**Extracted information:**
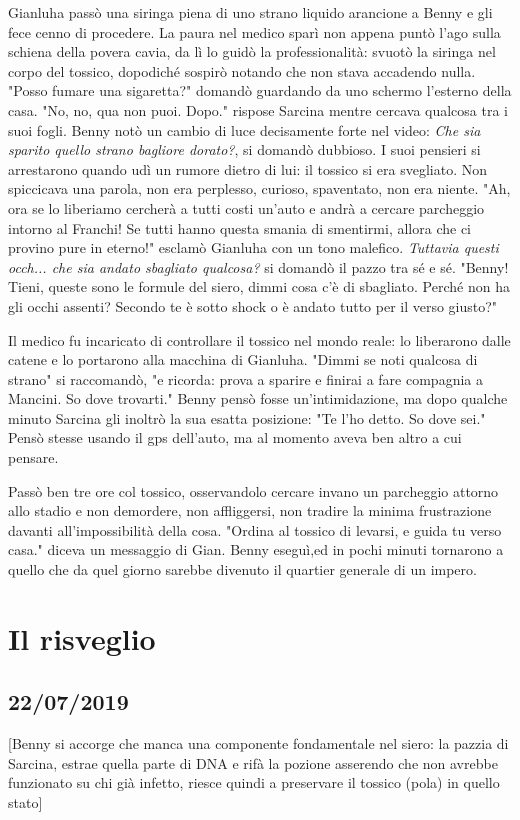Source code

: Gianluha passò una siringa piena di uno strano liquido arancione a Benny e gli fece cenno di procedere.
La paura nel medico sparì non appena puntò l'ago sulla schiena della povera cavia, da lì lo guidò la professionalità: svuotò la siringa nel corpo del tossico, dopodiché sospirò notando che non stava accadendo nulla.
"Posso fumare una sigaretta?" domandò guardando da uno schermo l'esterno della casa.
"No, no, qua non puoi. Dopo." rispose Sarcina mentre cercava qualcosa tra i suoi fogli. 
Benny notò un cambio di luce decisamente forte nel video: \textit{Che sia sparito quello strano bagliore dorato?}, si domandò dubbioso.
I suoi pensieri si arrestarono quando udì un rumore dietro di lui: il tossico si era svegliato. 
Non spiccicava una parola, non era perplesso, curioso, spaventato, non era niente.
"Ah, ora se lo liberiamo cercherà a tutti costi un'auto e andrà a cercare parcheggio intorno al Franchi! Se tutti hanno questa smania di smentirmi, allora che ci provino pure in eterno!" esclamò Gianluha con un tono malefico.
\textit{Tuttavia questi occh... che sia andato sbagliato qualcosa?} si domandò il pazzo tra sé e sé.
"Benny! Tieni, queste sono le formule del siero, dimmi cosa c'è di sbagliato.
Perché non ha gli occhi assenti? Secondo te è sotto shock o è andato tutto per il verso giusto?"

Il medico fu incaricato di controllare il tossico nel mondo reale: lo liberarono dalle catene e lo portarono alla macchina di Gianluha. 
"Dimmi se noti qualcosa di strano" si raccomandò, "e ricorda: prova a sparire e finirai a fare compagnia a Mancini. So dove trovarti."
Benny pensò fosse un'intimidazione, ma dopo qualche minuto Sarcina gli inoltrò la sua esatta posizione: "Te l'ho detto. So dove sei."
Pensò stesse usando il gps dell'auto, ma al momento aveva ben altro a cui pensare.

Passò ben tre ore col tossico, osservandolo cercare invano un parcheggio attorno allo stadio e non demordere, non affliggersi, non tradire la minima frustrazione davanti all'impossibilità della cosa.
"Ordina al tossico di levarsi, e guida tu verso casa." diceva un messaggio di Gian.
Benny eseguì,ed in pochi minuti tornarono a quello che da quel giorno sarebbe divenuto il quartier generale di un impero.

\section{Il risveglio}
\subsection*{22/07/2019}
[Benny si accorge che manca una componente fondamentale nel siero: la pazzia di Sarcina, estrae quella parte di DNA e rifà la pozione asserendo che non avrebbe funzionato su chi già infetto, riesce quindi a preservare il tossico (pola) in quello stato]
--
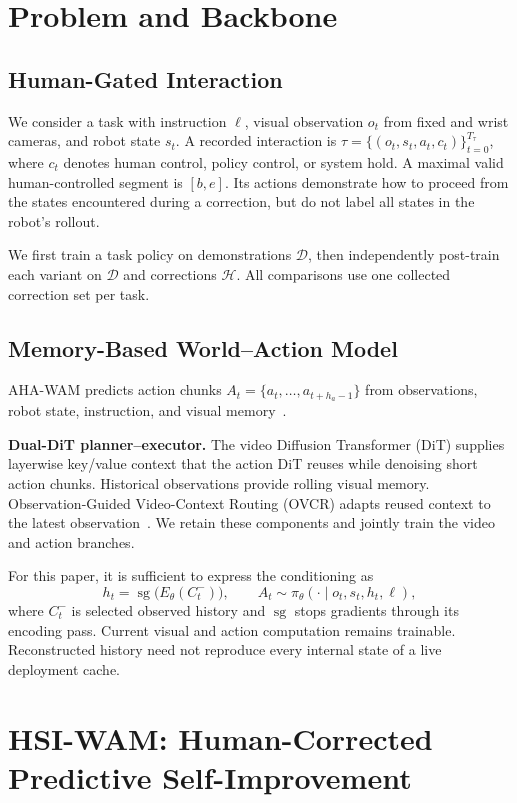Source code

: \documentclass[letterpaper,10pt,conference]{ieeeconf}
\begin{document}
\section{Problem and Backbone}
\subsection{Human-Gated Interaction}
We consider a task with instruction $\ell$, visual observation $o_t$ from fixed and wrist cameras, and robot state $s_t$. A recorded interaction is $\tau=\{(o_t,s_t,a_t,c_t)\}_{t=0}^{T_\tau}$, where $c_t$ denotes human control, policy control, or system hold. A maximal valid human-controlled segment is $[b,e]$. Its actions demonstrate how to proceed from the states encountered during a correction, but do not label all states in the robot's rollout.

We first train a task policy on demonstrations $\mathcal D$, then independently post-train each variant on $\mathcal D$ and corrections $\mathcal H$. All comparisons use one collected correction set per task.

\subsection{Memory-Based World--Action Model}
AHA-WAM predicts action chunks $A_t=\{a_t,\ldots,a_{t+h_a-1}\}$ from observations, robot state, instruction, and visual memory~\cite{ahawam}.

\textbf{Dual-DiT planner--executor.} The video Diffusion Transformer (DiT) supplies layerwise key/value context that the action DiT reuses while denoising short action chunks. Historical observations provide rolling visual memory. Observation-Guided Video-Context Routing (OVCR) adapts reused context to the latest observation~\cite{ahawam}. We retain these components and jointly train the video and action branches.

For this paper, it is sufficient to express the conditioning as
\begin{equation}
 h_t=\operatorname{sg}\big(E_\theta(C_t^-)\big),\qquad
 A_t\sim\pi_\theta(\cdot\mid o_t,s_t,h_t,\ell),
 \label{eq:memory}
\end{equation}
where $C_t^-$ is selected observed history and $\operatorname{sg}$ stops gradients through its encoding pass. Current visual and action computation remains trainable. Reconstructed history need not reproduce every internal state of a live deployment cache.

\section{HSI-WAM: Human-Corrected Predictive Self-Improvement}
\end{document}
---
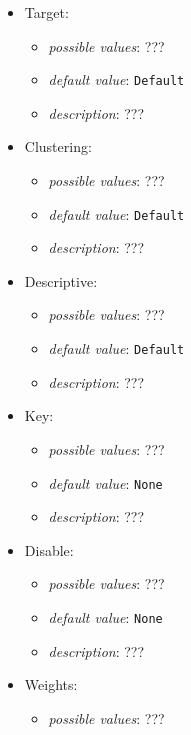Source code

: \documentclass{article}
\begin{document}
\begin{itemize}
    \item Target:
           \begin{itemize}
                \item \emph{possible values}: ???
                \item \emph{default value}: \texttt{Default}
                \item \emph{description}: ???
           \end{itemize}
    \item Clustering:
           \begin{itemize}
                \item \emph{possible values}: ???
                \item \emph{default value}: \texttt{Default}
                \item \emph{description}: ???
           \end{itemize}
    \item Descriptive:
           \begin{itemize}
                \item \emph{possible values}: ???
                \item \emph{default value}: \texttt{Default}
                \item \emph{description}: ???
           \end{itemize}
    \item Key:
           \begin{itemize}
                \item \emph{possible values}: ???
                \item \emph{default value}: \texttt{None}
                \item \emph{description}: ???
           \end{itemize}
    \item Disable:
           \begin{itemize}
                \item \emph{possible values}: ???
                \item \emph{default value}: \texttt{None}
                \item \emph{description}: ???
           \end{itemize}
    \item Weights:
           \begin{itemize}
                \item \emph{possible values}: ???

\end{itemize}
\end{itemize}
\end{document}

**Activity:** Among the entries above, locate the lines containing "Passò ben tre" and "[Benny si accorge", and transcribe exactly those two lines and all lines between.

**Response to the task:**
Passò ben tre ore col tossico, osservandolo cercare invano un parcheggio attorno allo stadio e non demordere, non affliggersi, non tradire la minima frustrazione davanti all'impossibilità della cosa.
"Ordina al tossico di levarsi, e guida tu verso casa." diceva un messaggio di Gian.
Benny eseguì,ed in pochi minuti tornarono a quello che da quel giorno sarebbe divenuto il quartier generale di un impero.

\section{Il risveglio}
\subsection*{22/07/2019}
[Benny si accorge che manca una componente fondamentale nel siero: la pazzia di Sarcina, estrae quella parte di DNA e rifà la pozione asserendo che non avrebbe funzionato su chi già infetto, riesce quindi a preservare il tossico (pola) in quello stato]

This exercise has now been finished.